Vermont has long been recognised as one of the greenest states in the US, and has already passed into law the country's most comprehensive ban on single-use plastics, setting a commendable standard for other states to follow. Now it's turned its attention to food waste.
To further Vermont's efforts to protect the environment, state officials have just passed legislation to stop residents throwing unused food into trash bins. The objective is to get Vermonters to do something useful with this waste and divert tons of food waste from ending up in landfills.
Under the new law, residents are required to compost any unfinished food – including inedible scraps like banana skins and eggshells – in their garden or pass the waste to a professional compost facility.
Even before the ban went into effect, 3 out of 4 Vermonters were already composting at home or fed their food scraps to livestock, according to a study from the University of Vermont.

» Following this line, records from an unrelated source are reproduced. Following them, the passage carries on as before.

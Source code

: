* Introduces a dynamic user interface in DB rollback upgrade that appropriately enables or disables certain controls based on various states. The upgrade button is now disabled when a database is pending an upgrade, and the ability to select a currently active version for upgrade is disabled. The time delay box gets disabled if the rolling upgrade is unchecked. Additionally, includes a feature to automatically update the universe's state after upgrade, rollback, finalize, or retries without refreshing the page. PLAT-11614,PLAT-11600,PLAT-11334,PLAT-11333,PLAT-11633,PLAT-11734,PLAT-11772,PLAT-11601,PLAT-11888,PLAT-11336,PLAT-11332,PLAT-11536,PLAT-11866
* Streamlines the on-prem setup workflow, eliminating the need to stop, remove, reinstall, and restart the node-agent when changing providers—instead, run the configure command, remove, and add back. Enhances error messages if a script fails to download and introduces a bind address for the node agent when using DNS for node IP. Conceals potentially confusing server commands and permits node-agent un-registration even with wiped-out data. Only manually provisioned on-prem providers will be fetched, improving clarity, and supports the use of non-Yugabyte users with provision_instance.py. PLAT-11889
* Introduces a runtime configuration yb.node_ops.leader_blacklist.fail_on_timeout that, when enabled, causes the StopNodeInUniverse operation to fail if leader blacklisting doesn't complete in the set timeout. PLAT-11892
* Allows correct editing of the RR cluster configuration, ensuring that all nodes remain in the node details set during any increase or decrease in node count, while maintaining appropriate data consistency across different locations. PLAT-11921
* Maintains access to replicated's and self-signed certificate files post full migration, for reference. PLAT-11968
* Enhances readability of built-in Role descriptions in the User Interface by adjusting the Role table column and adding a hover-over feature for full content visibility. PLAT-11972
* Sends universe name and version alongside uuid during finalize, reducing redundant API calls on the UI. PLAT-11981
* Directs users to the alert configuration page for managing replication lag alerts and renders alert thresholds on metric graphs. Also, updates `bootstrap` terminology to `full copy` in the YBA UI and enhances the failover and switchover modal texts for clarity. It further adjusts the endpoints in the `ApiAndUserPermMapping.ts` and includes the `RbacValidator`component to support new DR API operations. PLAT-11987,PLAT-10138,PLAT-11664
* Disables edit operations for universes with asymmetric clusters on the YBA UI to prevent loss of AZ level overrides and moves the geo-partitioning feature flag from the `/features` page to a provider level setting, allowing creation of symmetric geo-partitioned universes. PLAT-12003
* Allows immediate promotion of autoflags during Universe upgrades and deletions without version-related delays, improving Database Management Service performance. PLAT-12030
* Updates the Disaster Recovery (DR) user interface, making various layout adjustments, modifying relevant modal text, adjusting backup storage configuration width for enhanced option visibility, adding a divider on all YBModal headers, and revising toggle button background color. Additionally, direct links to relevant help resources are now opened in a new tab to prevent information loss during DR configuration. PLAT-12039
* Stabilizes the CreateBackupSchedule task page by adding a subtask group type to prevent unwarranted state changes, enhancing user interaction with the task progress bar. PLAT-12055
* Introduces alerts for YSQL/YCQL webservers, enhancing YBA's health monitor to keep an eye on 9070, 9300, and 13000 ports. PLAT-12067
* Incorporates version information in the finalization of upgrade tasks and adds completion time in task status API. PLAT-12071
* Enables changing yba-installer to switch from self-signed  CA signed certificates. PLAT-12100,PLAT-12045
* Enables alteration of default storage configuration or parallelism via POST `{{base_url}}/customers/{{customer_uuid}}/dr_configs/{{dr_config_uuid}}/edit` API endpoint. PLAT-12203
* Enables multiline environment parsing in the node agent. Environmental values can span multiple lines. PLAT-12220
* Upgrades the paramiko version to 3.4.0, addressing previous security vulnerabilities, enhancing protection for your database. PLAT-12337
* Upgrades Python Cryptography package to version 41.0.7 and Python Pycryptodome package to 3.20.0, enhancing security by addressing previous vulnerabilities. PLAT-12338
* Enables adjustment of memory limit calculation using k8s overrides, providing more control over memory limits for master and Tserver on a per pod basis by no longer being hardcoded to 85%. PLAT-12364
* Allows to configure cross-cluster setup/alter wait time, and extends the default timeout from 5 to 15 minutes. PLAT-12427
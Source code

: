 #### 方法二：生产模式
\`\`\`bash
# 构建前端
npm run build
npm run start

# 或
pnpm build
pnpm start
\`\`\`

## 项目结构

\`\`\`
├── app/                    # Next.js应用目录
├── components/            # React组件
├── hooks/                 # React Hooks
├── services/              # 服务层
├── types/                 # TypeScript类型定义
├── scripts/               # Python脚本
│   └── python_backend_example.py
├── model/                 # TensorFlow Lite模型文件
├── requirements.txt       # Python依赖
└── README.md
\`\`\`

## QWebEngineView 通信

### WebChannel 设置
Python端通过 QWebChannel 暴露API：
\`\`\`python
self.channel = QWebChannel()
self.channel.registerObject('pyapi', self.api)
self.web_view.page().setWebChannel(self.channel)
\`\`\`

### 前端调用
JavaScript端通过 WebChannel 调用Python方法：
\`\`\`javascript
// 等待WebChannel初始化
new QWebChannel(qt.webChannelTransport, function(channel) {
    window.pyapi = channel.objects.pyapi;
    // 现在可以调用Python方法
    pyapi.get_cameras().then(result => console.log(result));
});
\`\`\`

Known as the Food Scrap Ban, the new law is designed to get the last 25% of its population to fall into line. To help, the state is providing different options for drop-off and roadside collection, along with initiatives to assist residents compost at home. Currently, officials don't intend to police the ban and are simply asking for voluntary compliance – and they expect to get it.
While Vermont is already a step ahead of most states when it comes to handling things in an eco-friendly way, the new law is expected to further advance the state’s environmental record and serve as a model for others looking to address their problem of food waste.